These vision statements are really good, and I think cover all of the important bases.
On learning curve, I think it’s important we also consider significant investment in tooling, i.e. rustdoc. I’ve heard @steveklabnik mention it doesn’t get much love, and that feels like a pity. One example: the Windows docs for
std are currently not available online, because rustdoc will only build the docs for the current platform (or really just the currently applicable set of conditional compilation conditions). How are Windows/OS X users supposed to learn
std in this situation? Another: how to document module items whose definition depends on conditional compilation stuff? Do I have to copy docs for each platform?
If the current order of vision statement implies prioritization, I would prioritize the FFI story more. In trying to sell Rust, being able to integrate well with already existing/used technology is incredibly important in making an exploration of Rust as a technology low-risk.

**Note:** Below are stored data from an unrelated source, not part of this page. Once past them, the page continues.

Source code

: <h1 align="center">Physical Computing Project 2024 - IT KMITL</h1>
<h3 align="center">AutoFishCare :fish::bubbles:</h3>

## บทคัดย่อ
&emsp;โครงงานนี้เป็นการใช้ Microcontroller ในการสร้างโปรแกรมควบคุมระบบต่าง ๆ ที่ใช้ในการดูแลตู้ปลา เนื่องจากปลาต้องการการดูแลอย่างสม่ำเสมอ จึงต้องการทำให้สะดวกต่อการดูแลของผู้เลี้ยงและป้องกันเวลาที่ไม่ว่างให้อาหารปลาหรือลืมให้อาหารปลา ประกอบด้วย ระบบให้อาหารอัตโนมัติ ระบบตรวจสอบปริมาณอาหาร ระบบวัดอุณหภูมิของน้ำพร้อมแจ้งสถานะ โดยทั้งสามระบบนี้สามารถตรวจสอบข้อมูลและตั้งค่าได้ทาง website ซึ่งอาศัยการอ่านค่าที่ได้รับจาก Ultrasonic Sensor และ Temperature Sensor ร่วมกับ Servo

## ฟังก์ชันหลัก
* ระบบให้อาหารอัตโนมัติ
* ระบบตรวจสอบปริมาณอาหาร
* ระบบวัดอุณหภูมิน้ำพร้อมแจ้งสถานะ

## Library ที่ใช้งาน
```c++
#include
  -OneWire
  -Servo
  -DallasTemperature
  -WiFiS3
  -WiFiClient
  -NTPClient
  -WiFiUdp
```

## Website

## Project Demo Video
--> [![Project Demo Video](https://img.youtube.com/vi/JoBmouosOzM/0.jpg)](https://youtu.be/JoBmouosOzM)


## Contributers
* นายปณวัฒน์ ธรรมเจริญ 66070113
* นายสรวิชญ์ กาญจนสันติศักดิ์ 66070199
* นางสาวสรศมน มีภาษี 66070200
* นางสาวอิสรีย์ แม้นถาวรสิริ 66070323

One other thing that came up in threads on this forum recently: it would be in an interesting challenge to try to organize a Rust fund to try and help fund the library ecosystem. I came up with a concept around “turning precious metal into Rust”, with a yearly pitch to stated Friends of Rust (I thought up all kinds of puns, too, but forget them) to contribute on the order of 1k/10k/25k to a funding team that would then approve grant proposals from the community. It would maybe hinge on demonstrating the community’s independence from Mozilla, to some extent?